Stored data entries:
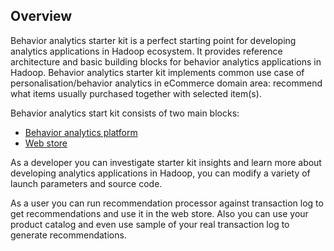 Overview
--------
Behavior analytics starter kit is a perfect starting point for developing analytics applications in Hadoop ecosystem. 
It provides reference architecture and basic building blocks for behavior analytics applications in Hadoop.
Behavior analytics starter kit implements common use case of personalisation/behavior analytics in eCommerce domain area: 
recommend what items usually purchased together with selected item(s). 

Behavior analytics start kit consists of two main blocks:
* [Behavior analytics platform](Developer-Guide--Behavior-Analytics-Platform--Overview.md)
* [Web store](Developer-Guide--Web-Store--Overview.md)

As a developer you can investigate starter kit insights and learn more about developing analytics applications in Hadoop, you can modify a variety of launch parameters and source code.

As a user you can run recommendation processor against transaction log to get recommendations and use it in the web store.
Also you can use your product catalog and even use sample of your real transaction log to generate recommendations.
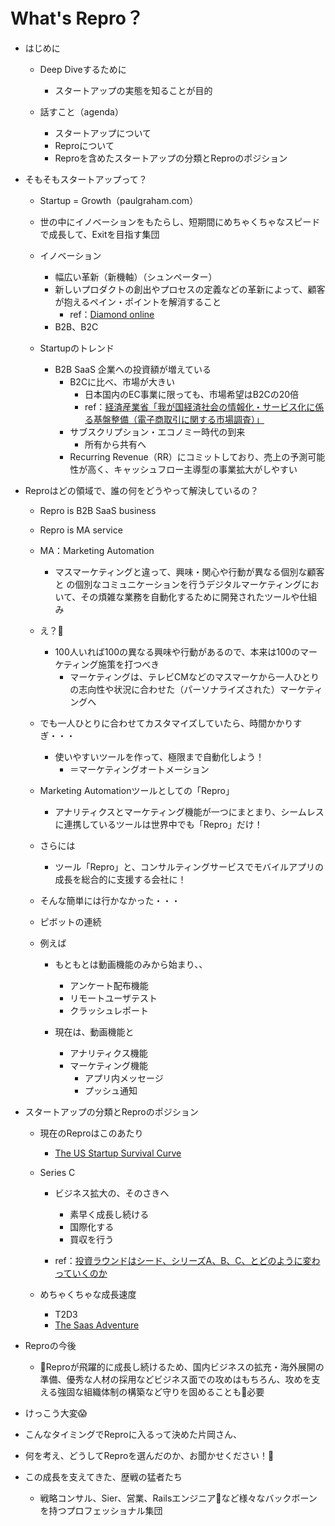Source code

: # What's Repro？

- はじめに
    - Deep Diveするために
        - スタートアップの実態を知ることが目的

    - 話すこと（agenda）
        - スタートアップについて
        - Reproについて
        - Reproを含めたスタートアップの分類とReproのポジション
    
- そもそもスタートアップって？
    - Startup = Growth（paulgraham.com）
    - 世の中にイノベーションをもたらし、短期間にめちゃくちゃなスピードで成長して、Exitを目指す集団

    - イノベーション
        - 幅広い革新（新機軸）（シュンペーター）
        - 新しいプロダクトの創出やプロセスの定義などの革新によって、顧客が抱えるペイン・ポイントを解消すること
            - ref：[Diamond online](https://diamond.jp/articles/-/119041)
        - B2B、B2C
        
    - Startupのトレンド
        - B2B SaaS 企業への投資額が増えている
            - B2Cに比べ、市場が大きい
                - 日本国内のEC事業に限っても、市場希望はB2Cの20倍
                - ref：[経済産業省「我が国経済社会の情報化・サービス化に係る基盤整備（電子商取引に関する市場調査）」](http://www.meti.go.jp/press/2016/06/20160614001/20160614001.html)
             - サブスクリプション・エコノミー時代の到来
                - 所有から共有へ
            - Recurring Revenue（RR）にコミットしており、売上の予測可能性が高く、キャッシュフロー主導型の事業拡大がしやすい

- Reproはどの領域で、誰の何をどうやって解決しているの？
    - Repro is B2B SaaS business
    - Repro is MA service
    - MA：Marketing Automation
        - マスマーケティングと違って、興味・関心や行動が異なる個別な顧客と の個別なコミュニケーションを行うデジタルマーケティングにおいて、その煩雑な業務を自動化するために開発されたツールや仕組み

    - え？🤔
        - 100人いれば100の異なる興味や行動があるので、本来は100のマーケティング施策を打つべき
            - マーケティングは、テレビCMなどのマスマーケから一人ひとりの志向性や状況に合わせた（パーソナライズされた）マーケティングへ
    
    - でも一人ひとりに合わせてカスタマイズしていたら、時間かかりすぎ・・・
        - 使いやすいツールを作って、極限まで自動化しよう！
            - ＝マーケティングオートメーション

    - Marketing Automationツールとしての「Repro」
        - アナリティクスとマーケティング機能が一つにまとまり、シームレスに連携しているツールは世界中でも「Repro」だけ！
    
    - さらには
        - ツール「Repro」と、コンサルティングサービスでモバイルアプリの成長を総合的に支援する会社に！

    - そんな簡単には行かなかった・・・
    - ピボットの連続
    - 例えば
        -  もともとは動画機能のみから始まり、、
            - アンケート配布機能
            - リモートユーザテスト
            - クラッシュレポート
            
        - 現在は、動画機能と
            - アナリティクス機能
            - マーケティング機能
                - アプリ内メッセージ
                - プッシュ通知

- スタートアップの分類とReproのポジション
    - 現在のReproはこのあたり
        - [The US Startup Survival Curve](https://jp.techcrunch.com/2017/05/20/20170517heres-how-likely-your-startup-is-to-get-acquired-at-any-stage/)
    
    - Series C
        - ビジネス拡大の、そのさきへ
            - 素早く成長し続ける
            - 国際化する
            - 買収を行う

        - ref：[投資ラウンドはシード、シリーズA、B、C、とどのように変わっていくのか](https://medium.com/@PeraPera/%E6%8A%95%E8%B3%87%E3%83%A9%E3%82%A6%E3%83%B3%E3%83%89%E3%81%AF%E3%82%B7%E3%83%BC%E3%83%89-%E3%82%B7%E3%83%AA%E3%83%BC%E3%82%BAa-b-c-%E3%81%A8%E3%81%A9%E3%81%AE%E3%82%88%E3%81%86%E3%81%AB%E5%A4%89%E3%82%8F%E3%81%A3%E3%81%A6%E3%81%84%E3%81%8F%E3%81%AE%E3%81%8B-%E3%82%A8%E3%83%A9%E3%83%83%E3%83%89-%E3%82%AE%E3%83%AB-17fd3f960a0f)

    - めちゃくちゃな成長速度
        - T2D3
        - [The Saas Adventure](https://techcrunch.com/2015/02/01/the-saas-travel-adventure/)

- Reproの今後
    - Reproが飛躍的に成長し続けるため、国内ビジネスの拡充・海外展開の準備、優秀な人材の採用などビジネス面での攻めはもちろん、攻めを支える強固な組織体制の構築など守りを固めることも必要

- けっこう大変😱

- こんなタイミングでReproに入るって決めた片岡さん、
- 何を考え、どうしてReproを選んだのか、お聞かせください！🤩


- この成長を支えてきた、歴戦の猛者たち
    - 戦略コンサル、Sier、営業、Railsエンジニアなど様々なバックボーンを持つプロフェッショナル集団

** Problem statement **
Where a line of the records contains the word "analytics", copy that line.

** Written answer **
Behavior analytics starter kit is a perfect starting point for developing analytics applications in Hadoop ecosystem. 
It provides reference architecture and basic building blocks for behavior analytics applications in Hadoop.
Behavior analytics starter kit implements common use case of personalisation/behavior analytics in eCommerce domain area: 
Behavior analytics start kit consists of two main blocks:
* [Behavior analytics platform](Developer-Guide--Behavior-Analytics-Platform--Overview.md)
As a developer you can investigate starter kit insights and learn more about developing analytics applications in Hadoop, you can modify a variety of launch parameters and source code.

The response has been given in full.